Skip to content
Philosophy for Kids

Can Thoughts Mean Anything Without Feelings?

What Makes a Thought About Something?

Your thought of a pizza isn’t just a word—it might be built from bits of actual feeling.

You’re in a boring class. Your mind drifts. You picture a pizza: hot cheese, crispy crust. But what is that thought? It’s not a real pizza on your desk. Yet your thought is about pizza—it points to it, represents it. Philosophers call this intentionality, the “aboutness” of mental states. A belief that cats purr, a memory of your locker, a desire for summer: they all aim at something beyond themselves. The big puzzle: how can a lump of brain matter be about anything?
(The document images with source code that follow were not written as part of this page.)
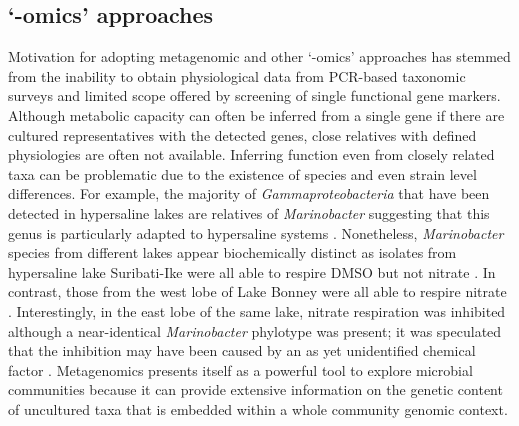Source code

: \subsection{`-omics' approaches}
Motivation for adopting metagenomic and other `-omics' approaches has stemmed from the inability to obtain physiological data from \ac{PCR}-based taxonomic surveys and limited scope offered by screening of single functional gene markers.
Although metabolic capacity can often be inferred from a single gene if there are cultured representatives with the detected genes, close relatives with defined physiologies are often not available.
Inferring function even from closely related taxa can be problematic due to the existence of species and even strain level differences.
For example, the majority of \emph{Gammaproteobacteria} that have been detected in hypersaline lakes are relatives of \emph{Marinobacter} suggesting that this genus is particularly adapted to hypersaline systems \cite{Bowman2000b, Glatz2006, Matsuzaki2006, Mosier2007}.
Nonetheless, \emph{Marinobacter} species from different lakes appear biochemically distinct as isolates from hypersaline lake Suribati-Ike were all able to respire \ac{DMSO} but not nitrate \cite{Matsuzaki2006}. 
In contrast, those from the west lobe of Lake Bonney were all able to respire nitrate \cite{Ward1997}. 
Interestingly, in the east lobe of the same lake, nitrate respiration was inhibited although a near-identical \emph{Marinobacter} phylotype was present; it was speculated that the inhibition may have been caused by an as yet unidentified chemical factor \cite{Ward2005, Glatz2006}.
Metagenomics presents itself as a powerful tool to explore microbial communities because it can provide extensive information on the genetic content of uncultured taxa that is embedded within a whole community genomic context.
For decades, many philosophers treated the mind as having two completely separate kinds of stuff. One kind is phenomenal consciousness—the raw, felt quality of experience, the “what it’s like” to taste chocolate or see deep blue. The other kind is intentionality—your thoughts, beliefs, and concepts. They seemed independent, like two different rooms in a house. But a growing group of philosophers says this picture is dead wrong. They offer a startling alternative: consciousness comes first. Without feeling, they claim, nothing would mean anything.

The Standard View: Mind as Two Separate Kingdoms

Standard thinking separated feelings from thoughts as if they lived in different rooms.
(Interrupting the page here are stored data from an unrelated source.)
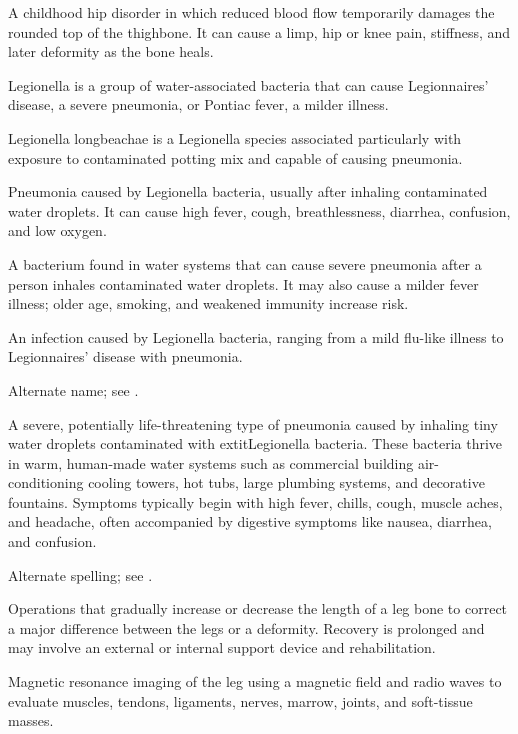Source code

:  A childhood hip disorder in which reduced blood flow temporarily damages the rounded top of the thighbone. It can cause a limp, hip or knee pain, stiffness, and later deformity as the bone heals.

 Legionella is a group of water-associated bacteria that can cause Legionnaires' disease, a severe pneumonia, or Pontiac fever, a milder illness.

 Legionella longbeachae is a Legionella species associated particularly with exposure to contaminated potting mix and capable of causing pneumonia.

 Pneumonia caused by Legionella bacteria, usually after inhaling contaminated water droplets. It can cause high fever, cough, breathlessness, diarrhea, confusion, and low oxygen.

 A bacterium found in water systems that can cause severe pneumonia after a person inhales contaminated water droplets. It may also cause a milder fever illness; older age, smoking, and weakened immunity increase risk.

 An infection caused by Legionella bacteria, ranging from a mild flu-like illness to Legionnaires’ disease with pneumonia.

 Alternate name; see .

 A severe, potentially life-threatening type of pneumonia caused by inhaling tiny water droplets contaminated with  extit{Legionella} bacteria. These bacteria thrive in warm, human-made water systems such as commercial building air-conditioning cooling towers, hot tubs, large plumbing systems, and decorative fountains. Symptoms typically begin with high fever, chills, cough, muscle aches, and headache, often accompanied by digestive symptoms like nausea, diarrhea, and confusion.

 Alternate spelling; see .

 Operations that gradually increase or decrease the length of a leg bone to correct a major difference between the legs or a deformity. Recovery is prolonged and may involve an external or internal support device and rehabilitation.

 Magnetic resonance imaging of the leg using a magnetic field and radio waves to evaluate muscles, tendons, ligaments, nerves, marrow, joints, and soft-tissue masses.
Philosophers used to accept what John Searle (b. 1932) and others have called separatism. Phenomenal states—pains, itches, smells, color experiences—were one thing. Intentional states—beliefs, desires, judgments—were another. You could have a toothache without representing anything, and you could believe that Paris is a city without any particular feeling. The mind seemed to have two distinct domains that could operate independently.

This split made some sense because many intentional states don’t appear to have much feeling. Your standing belief that monkeys like bananas feels like nothing at all when you’re not thinking about it. Meanwhile, a sharp pain seems purely felt, not about anything else. So the standard picture took hold: consciousness and intentionality are separate mental phenomena with no deep connection.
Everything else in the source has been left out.